Areas in which sustainability of egg production can be improved include greater use of solar power as in the E.U. The Continent leads the U.S. in environmental concern and remediation. Water use must be reduced through recycling and more efficient design of equipment and changes in production procedures. The desirability of establishing multi-million bird units in desert areas that require vast quantities of water for evaporative cooling is questioned. These complexes will ultimately deplete aquifers and lower the regional water table unless replenished by rainfall. It is obviously preferable from an environmental perspective to produce eggs in more temperate regions and transport product to areas of market demand, despite the energy used to move eggs westward on interstate highways. It is also noted that the energy required to transport ingredients is threefold more than the mass of shell eggs produced, so it is always environmentally and financially beneficial to produce eggs where corn, soybean meal and other ingredients are locally available.

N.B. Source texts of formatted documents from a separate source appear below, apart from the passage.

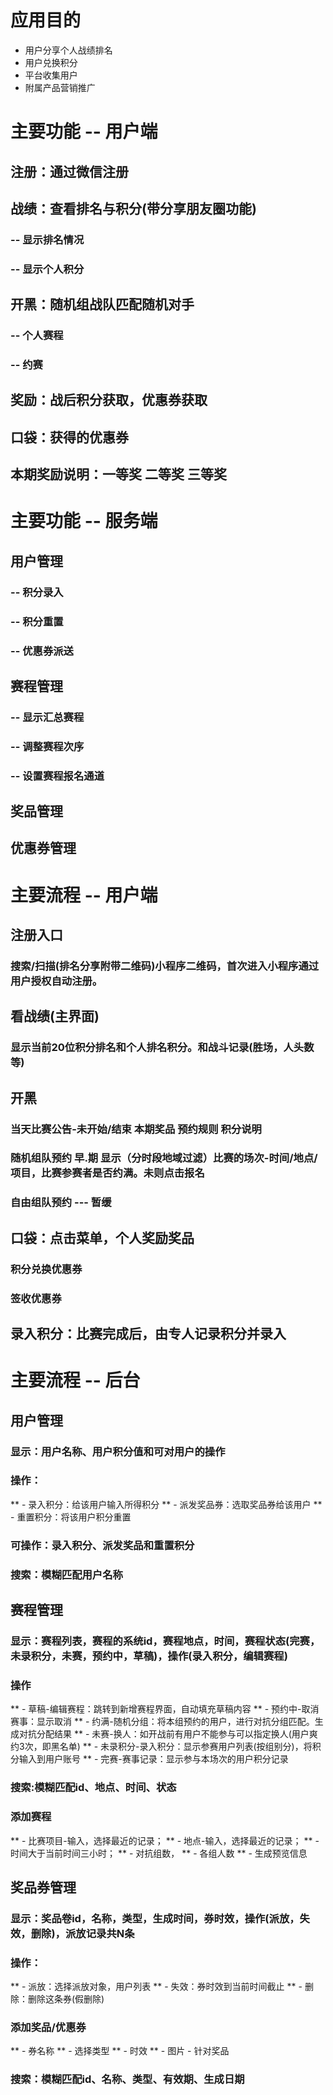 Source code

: # 应用目的
* 用户分享个人战绩排名
* 用户兑换积分
* 平台收集用户
* 附属产品营销推广


# 主要功能 -- 用户端
## 注册：通过微信注册
## 战绩：查看排名与积分(带分享朋友圈功能)
### -- 显示排名情况
### -- 显示个人积分
## 开黑：随机组战队匹配随机对手
### -- 个人赛程
### -- 约赛
## 奖励：战后积分获取，优惠券获取
## 口袋：获得的优惠券
## 本期奖励说明：一等奖   二等奖   三等奖

# 主要功能 -- 服务端
## 用户管理
### -- 积分录入
### -- 积分重置
### -- 优惠券派送
## 赛程管理
### -- 显示汇总赛程
### -- 调整赛程次序
### -- 设置赛程报名通道
## 奖品管理
## 优惠券管理

# 主要流程 -- 用户端

## 注册入口
### 搜索/扫描(排名分享附带二维码)小程序二维码，首次进入小程序通过用户授权自动注册。

## 看战绩(主界面)
### 显示当前20位积分排名和个人排名积分。和战斗记录(胜场，人头数等)

## 开黑
### 当天比赛公告-未开始/结束   本期奖品  预约规则  积分说明
### 随机组队预约  早.期  显示（分时段地域过滤）比赛的场次-时间/地点/项目，比赛参赛者是否约满。未则点击报名
### 自由组队预约  --- 暂缓

## 口袋：点击菜单，个人奖励奖品
### 积分兑换优惠券
### 签收优惠券

## 录入积分：比赛完成后，由专人记录积分并录入

# 主要流程 -- 后台
## 用户管理
### 显示：用户名称、用户积分值和可对用户的操作
### 操作：
** - 录入积分：给该用户输入所得积分
** - 派发奖品券：选取奖品券给该用户
** - 重置积分：将该用户积分重置
### 可操作：录入积分、派发奖品和重置积分
### 搜索：模糊匹配用户名称

## 赛程管理
### 显示：赛程列表，赛程的系统id，赛程地点，时间，赛程状态(完赛，未录积分，未赛，预约中，草稿)，操作(录入积分，编辑赛程)
### 操作
** - 草稿-编辑赛程：跳转到新增赛程界面，自动填充草稿内容
** - 预约中-取消赛事：显示取消
** - 约满-随机分组：将本组预约的用户，进行对抗分组匹配。生成对抗分配结果
** - 未赛-换人：如开战前有用户不能参与可以指定换人(用户爽约3次，即黑名单)
** - 未录积分-录入积分：显示参赛用户列表(按组别分)，将积分输入到用户账号
** - 完赛-赛事记录：显示参与本场次的用户积分记录
### 搜索:模糊匹配id、地点、时间、状态
### 添加赛程 
** - 比赛项目-输入，选择最近的记录；
** - 地点-输入，选择最近的记录；
** - 时间大于当前时间三小时；
** - 对抗组数，
** - 各组人数
** - 生成预览信息

## 奖品券管理
### 显示：奖品卷id，名称，类型，生成时间，券时效，操作(派放，失效，删除)，派放记录共N条
### 操作：
** - 派放：选择派放对象，用户列表
** - 失效：券时效到当前时间截止
** - 删除：删除这条券(假删除)
### 添加奖品/优惠券
** - 券名称
** - 选择类型
** - 时效
** - 图片 - 针对奖品
### 搜索：模糊匹配id、名称、类型、有效期、生成日期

Advances in genetics with complementary advances in disease control, nutrition and housing have made possible the production of eggs with reduced input of feed, energy and labor over the past fifty years. Deviations from progress in sustainability are exemplified by organic production and free-range and non-confined housing systems that run counter to optimal use of resources to produce a food with high nutrient density. The affluent few who are environmentally conscious should recognize that their misplaced anthropomorphism conflicts with optimal sustainability. A moral compromise is therefore required to establish a balance between environmental sustainability and rational welfare in order to optimize production of eggs and derived products.
We are in a situation analogous to a frog in a pot of water at 35F. Heating the water by 3F will not cause any physical concern for the unfortunate amphibian in the short term. The predictions of environmental scientists of the longer-term consequences of 3F to 5F increases in global temperature should be heeded. We owe succeeding generations the benefits of our stewardship of the environment and should not bequeath them a planet with mass starvation, flooding, hurricanes, droughts and warfare over resources leading to an ever-decreasing quality of life.